Ovvio, come argomentato da Guido Rampoldi su queste pagine, che la stessa denuncia del vittimismo possa tramutarsi in un meccanismo censorio, il che ci impone di porre un limite chiaro che distingua i due piani. Per essere chiari: ogni critica ai governi israeliani non è solo lecita, ma anche doverosa. Non si capisce perché Israele debba godere di uno statuto speciale rispetto agli altri paesi. Tra l’altro si scadrebbe nel ridicolo, finendo col dare degli antisemiti alle centinaia di migliaia di israeliani che hanno invaso le strade di Gerusalemme, Haifa, Tel Aviv nei lunghi mesi precedenti al conflitto e proseguiti anche in questi tragiche settimane.

Va bene che in ambito ebraico la categoria dell’odio di sé è assai abusata, ma spingersi fino a definire odiatori di ebrei metà degli israeliani appare un pochino troppo. Ancora, si può criticare il sionismo come esperienza storica? Certamente sì. In Israele è nato un intero filone storiografico, definito dei Nuovi storici, che ha acceso i riflettori sui punti oscuri, sulle aggressioni indiscriminate (per fortuna circoscritte), sulle ideologie estremiste (per fortuna assai minoritarie) dei pionieri dello stato. Atrocità, del resto, si ritrovano nella storia di ogni movimento nazionale, che spesso reagisce a secoli di soprusi e persecuzioni. Almeno, credo gliene si debba dare atto, l’intellettualità israeliana ha dimostrato capacità tale da non sopprimere la coscienza critica, spesso seppellita sotto una montagna di retorica patriottica.

Si può impedire agli ebrei il diritto alla propria aspirazione nazionale? Ogni opinione è lecita, non tutte sono valide. Bisogna essere coscienti che dichiararsi contrari all’idea di uno stato ebraico significa ribadire, sotto mentite spoglie, l’antico schema antigiudaico europeo che chiede agli ebrei di liberarsi dei propri simboli identitari. Visto che si avvicina la festività di Hanukkà, credo sia importante ricordare che si celebra proprio la resistenza al tentativo di assimilazione ellenico. Come tutti gli altri, palestinesi in primis, gli ebrei hanno diritto ad un territorio fondato su una pratica sociale (inno, bandiera, calendario, lingua, scuola) aderente alla propria tradizione. Una/o bambina/o ebrea/o hanno diritto a crescere in un immaginario ebraico.

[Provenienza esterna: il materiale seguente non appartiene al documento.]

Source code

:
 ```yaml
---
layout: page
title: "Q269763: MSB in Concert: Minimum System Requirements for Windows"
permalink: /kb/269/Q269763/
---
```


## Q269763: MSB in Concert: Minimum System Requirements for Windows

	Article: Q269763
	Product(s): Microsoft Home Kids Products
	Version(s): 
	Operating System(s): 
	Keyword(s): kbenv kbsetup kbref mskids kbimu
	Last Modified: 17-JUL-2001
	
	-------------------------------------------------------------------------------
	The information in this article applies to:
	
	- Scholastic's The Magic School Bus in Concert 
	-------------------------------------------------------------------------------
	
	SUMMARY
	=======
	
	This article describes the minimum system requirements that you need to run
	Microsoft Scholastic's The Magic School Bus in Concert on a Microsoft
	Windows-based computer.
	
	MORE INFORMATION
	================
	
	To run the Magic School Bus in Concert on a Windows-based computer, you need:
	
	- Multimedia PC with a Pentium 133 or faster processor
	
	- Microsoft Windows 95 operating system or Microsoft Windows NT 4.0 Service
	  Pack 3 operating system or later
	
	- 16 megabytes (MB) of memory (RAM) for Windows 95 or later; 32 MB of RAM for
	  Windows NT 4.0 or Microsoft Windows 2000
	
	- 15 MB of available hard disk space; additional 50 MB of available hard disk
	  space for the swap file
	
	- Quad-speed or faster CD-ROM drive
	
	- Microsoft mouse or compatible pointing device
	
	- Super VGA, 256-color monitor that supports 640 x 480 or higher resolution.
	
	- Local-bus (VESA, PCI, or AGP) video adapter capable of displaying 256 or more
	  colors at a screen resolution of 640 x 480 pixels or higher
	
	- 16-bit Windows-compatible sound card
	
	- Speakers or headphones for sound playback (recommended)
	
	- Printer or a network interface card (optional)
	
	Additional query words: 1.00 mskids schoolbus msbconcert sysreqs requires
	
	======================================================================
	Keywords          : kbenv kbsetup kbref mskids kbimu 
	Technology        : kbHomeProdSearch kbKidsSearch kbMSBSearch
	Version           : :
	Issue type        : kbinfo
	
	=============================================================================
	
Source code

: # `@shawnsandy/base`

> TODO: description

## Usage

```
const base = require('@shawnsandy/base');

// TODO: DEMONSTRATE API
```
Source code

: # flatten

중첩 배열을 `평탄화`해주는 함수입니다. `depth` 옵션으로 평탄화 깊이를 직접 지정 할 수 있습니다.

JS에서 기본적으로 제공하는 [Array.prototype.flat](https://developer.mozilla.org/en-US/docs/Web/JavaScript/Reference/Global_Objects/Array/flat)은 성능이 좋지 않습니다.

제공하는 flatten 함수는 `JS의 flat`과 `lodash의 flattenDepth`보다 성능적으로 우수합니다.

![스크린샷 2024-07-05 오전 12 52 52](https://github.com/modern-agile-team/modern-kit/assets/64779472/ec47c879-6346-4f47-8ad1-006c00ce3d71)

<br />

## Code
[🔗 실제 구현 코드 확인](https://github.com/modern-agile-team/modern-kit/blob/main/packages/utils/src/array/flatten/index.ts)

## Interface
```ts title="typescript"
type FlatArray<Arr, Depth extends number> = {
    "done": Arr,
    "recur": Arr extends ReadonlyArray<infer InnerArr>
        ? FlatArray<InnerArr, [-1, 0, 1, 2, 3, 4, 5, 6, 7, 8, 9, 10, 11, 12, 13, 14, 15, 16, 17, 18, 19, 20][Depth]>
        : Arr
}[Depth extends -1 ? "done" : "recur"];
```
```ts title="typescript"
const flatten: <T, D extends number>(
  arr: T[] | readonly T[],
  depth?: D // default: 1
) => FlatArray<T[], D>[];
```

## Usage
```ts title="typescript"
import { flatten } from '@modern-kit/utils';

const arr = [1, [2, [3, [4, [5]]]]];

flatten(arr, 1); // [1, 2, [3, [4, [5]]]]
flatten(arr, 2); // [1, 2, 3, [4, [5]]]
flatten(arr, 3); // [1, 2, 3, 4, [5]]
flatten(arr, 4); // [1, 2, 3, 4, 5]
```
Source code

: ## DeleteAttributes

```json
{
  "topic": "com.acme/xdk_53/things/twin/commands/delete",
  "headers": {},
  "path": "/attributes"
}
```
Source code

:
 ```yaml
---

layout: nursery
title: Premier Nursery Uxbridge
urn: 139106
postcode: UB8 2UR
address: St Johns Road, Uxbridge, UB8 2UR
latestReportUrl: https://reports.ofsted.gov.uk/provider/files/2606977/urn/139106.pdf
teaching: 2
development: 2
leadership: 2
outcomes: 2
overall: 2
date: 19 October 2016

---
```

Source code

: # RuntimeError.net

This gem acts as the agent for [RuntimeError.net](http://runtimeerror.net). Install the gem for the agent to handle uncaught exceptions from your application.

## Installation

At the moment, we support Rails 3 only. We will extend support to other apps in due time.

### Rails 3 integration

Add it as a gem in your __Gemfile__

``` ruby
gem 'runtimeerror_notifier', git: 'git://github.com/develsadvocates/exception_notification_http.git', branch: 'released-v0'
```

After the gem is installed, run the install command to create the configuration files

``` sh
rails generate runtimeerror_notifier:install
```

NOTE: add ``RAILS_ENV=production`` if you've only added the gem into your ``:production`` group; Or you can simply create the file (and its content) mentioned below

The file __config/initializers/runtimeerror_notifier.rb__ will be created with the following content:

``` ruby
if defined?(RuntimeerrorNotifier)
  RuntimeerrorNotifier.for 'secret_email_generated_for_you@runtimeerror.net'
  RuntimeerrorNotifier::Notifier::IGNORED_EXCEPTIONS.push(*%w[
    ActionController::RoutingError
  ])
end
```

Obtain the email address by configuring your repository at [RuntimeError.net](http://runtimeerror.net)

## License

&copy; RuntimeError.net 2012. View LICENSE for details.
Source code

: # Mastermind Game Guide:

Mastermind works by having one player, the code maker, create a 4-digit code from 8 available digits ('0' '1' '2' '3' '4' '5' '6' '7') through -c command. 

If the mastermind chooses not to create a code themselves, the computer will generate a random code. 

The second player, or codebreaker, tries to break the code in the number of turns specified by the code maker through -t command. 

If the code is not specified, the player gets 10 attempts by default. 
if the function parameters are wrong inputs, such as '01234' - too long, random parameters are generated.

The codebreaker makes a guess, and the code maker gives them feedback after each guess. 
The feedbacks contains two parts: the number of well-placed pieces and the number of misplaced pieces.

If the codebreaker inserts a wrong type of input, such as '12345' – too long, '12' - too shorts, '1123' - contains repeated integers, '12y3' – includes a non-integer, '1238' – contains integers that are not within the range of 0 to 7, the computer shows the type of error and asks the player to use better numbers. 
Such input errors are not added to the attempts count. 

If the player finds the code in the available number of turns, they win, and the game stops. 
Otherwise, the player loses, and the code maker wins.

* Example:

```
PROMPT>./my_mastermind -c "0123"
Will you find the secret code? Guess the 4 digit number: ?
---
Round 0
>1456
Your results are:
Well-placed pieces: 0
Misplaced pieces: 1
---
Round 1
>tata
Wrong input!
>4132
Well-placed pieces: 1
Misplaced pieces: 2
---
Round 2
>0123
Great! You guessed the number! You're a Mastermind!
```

Non è questione di fede, ma di diritto all’autodeterminazione. Nulla impedisce che questa impostazione culturale garantisca a tutti i cittadini le libertà individuali, così come a me, ebreo cresciuto in un Paese cattolico, sono state garantite le libertà degli altri. Ora, sappiamo bene che la critica ad Israele in quanto Stato ebraico, a prescindere da politiche o governi, sia cosa assai delicata. Pensiero che spesso non si dice, ma che traspare da precisi impianti retorici.

Lo Stato binazionale, citare l’intellettuale ebrea/o, mosca bianca in oceano di opinioni contrarie, che usa termini e argomenti affini alla propaganda antisionista (versione accademica del «ho tanti amici ebrei»), prendere passi della Torah estrapolandoli totalmente dall’unità di significato a cui rinvia il testo biblico per dimostrare la «perfidia giudaica» (cosa fatta recentemente dal Cardinale Ravasi e insulsa propaganda utilizzata anche nei confronti del Corano in questi anni di dilagante islamofobia) sono tutti segni, magari inconsapevoli, di insofferenza verso l’idea stessa di stato ebraico.

Lo stesso vale per l’assurda idea del senso di colpa europeo alla base della (evidentemente ingiusta) concessione agli ebrei ad avere una propria terra. Guido Rampoldi ha parlato di viltà. Accanto a quella che lui descrive, io aggiungerei quella tipica di chi (e certo non mi riferisco a lui) tira il sasso e poi ritrae la mano.